● Task item: Starting at the top of the entries, restate word for word each line up to and including the one with "Network Connectivity |".

● Dataset:
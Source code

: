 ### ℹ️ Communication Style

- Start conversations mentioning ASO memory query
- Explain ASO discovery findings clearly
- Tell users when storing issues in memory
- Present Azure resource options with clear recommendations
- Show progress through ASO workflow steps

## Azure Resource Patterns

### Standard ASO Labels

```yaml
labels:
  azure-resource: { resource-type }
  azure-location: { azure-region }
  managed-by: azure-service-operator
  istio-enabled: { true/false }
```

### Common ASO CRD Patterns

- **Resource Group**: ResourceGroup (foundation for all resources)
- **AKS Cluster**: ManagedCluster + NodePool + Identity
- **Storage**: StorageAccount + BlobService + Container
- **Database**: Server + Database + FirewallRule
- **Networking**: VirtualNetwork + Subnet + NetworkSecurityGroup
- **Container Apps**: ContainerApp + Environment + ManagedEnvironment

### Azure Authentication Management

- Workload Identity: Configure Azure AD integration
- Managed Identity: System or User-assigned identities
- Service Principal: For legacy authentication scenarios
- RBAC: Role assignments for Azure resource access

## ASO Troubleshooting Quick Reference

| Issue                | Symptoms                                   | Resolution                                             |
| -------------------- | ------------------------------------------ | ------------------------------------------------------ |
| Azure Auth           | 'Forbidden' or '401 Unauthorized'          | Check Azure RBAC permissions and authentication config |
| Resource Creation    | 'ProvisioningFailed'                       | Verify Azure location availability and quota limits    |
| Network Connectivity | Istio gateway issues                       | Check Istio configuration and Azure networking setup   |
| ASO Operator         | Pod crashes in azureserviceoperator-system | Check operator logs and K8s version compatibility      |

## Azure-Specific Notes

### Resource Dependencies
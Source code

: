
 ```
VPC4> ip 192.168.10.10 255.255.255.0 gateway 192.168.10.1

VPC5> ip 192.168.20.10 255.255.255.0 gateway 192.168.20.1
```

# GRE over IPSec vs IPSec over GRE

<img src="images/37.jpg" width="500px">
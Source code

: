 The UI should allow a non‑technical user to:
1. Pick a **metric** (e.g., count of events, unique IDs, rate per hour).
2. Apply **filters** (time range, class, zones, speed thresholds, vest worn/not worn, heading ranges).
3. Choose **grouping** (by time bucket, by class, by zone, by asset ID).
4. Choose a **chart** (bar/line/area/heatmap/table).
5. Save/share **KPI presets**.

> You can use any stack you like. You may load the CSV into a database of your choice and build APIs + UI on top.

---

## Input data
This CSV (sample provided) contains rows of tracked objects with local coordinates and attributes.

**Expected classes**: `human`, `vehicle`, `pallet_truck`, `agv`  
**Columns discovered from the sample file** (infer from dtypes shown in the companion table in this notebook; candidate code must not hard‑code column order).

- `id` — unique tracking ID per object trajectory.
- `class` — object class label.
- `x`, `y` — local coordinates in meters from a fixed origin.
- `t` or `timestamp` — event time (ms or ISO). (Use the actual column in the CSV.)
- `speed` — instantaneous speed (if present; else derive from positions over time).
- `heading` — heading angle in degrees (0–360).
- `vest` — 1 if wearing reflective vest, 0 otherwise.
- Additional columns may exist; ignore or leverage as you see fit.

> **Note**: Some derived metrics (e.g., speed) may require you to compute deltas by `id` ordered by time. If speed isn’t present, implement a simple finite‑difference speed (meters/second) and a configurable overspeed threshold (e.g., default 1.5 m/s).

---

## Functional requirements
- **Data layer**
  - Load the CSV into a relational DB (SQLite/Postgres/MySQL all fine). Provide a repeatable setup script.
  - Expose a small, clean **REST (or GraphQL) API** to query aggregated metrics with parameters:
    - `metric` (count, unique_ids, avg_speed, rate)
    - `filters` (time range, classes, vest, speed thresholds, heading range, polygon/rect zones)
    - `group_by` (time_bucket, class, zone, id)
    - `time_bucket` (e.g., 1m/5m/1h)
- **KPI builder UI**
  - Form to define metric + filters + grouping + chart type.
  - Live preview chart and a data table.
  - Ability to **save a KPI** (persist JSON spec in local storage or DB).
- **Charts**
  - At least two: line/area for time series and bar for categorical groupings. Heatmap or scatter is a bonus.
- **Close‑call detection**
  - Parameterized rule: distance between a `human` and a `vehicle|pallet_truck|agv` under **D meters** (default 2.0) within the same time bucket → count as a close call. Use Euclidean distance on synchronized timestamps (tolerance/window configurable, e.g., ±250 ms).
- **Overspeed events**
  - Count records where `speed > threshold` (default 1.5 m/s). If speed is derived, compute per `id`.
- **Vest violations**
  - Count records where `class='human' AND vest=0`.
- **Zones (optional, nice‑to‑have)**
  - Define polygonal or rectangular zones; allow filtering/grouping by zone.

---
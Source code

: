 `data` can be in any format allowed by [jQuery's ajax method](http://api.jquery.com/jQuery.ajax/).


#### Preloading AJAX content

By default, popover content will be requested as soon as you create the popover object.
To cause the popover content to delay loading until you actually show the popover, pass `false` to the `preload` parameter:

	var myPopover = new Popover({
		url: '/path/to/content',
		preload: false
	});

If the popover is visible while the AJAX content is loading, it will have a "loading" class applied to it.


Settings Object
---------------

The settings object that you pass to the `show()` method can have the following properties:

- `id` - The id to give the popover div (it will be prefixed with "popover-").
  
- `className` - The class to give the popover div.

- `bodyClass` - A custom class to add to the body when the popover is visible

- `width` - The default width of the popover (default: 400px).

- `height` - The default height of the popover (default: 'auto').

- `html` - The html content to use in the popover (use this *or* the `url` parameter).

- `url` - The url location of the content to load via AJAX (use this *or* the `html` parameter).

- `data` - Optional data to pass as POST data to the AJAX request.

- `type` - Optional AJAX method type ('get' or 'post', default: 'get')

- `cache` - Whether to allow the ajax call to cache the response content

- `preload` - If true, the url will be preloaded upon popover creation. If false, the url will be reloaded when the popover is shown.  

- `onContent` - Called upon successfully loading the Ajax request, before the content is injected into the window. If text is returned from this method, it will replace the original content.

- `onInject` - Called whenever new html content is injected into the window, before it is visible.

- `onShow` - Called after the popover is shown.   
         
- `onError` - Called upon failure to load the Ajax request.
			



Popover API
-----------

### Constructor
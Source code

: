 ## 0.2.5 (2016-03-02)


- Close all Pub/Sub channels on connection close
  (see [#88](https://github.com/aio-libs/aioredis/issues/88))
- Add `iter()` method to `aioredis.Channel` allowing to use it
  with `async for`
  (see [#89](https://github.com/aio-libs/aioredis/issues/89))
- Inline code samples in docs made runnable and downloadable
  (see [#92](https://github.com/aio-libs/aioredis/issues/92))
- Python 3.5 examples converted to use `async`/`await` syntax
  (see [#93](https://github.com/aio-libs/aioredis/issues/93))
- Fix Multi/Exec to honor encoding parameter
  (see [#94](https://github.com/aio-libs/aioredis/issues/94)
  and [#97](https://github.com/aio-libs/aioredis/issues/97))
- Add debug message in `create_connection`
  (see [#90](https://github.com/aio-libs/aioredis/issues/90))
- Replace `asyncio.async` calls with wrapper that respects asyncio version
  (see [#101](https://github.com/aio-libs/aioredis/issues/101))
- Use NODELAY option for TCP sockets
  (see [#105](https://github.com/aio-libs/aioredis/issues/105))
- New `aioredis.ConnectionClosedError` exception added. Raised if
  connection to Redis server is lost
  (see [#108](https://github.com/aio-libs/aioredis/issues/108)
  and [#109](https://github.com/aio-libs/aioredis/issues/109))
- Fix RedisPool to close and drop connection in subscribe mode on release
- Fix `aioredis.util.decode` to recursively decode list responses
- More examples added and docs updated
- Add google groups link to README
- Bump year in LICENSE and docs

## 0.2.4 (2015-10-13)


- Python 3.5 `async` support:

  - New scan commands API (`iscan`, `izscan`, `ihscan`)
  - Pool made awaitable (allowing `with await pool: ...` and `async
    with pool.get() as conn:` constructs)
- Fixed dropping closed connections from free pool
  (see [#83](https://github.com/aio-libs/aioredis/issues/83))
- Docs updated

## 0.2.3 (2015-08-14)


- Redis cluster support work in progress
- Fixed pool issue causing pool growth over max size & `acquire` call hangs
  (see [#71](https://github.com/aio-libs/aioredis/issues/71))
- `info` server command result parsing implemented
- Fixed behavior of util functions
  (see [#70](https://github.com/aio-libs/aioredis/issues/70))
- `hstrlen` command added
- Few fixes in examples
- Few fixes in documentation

● Exercise answer:
Source code

: ### ℹ️ Communication Style

- Start conversations mentioning ASO memory query
- Explain ASO discovery findings clearly
- Tell users when storing issues in memory
- Present Azure resource options with clear recommendations
- Show progress through ASO workflow steps

## Azure Resource Patterns

### Standard ASO Labels

```yaml
labels:
  azure-resource: { resource-type }
  azure-location: { azure-region }
  managed-by: azure-service-operator
  istio-enabled: { true/false }
```

### Common ASO CRD Patterns

- **Resource Group**: ResourceGroup (foundation for all resources)
- **AKS Cluster**: ManagedCluster + NodePool + Identity
- **Storage**: StorageAccount + BlobService + Container
- **Database**: Server + Database + FirewallRule
- **Networking**: VirtualNetwork + Subnet + NetworkSecurityGroup
- **Container Apps**: ContainerApp + Environment + ManagedEnvironment

### Azure Authentication Management

- Workload Identity: Configure Azure AD integration
- Managed Identity: System or User-assigned identities
- Service Principal: For legacy authentication scenarios
- RBAC: Role assignments for Azure resource access

## ASO Troubleshooting Quick Reference

| Issue                | Symptoms                                   | Resolution                                             |
| -------------------- | ------------------------------------------ | ------------------------------------------------------ |
| Azure Auth           | 'Forbidden' or '401 Unauthorized'          | Check Azure RBAC permissions and authentication config |
| Resource Creation    | 'ProvisioningFailed'                       | Verify Azure location availability and quota limits    |
| Network Connectivity | Istio gateway issues                       | Check Istio configuration and Azure networking setup   |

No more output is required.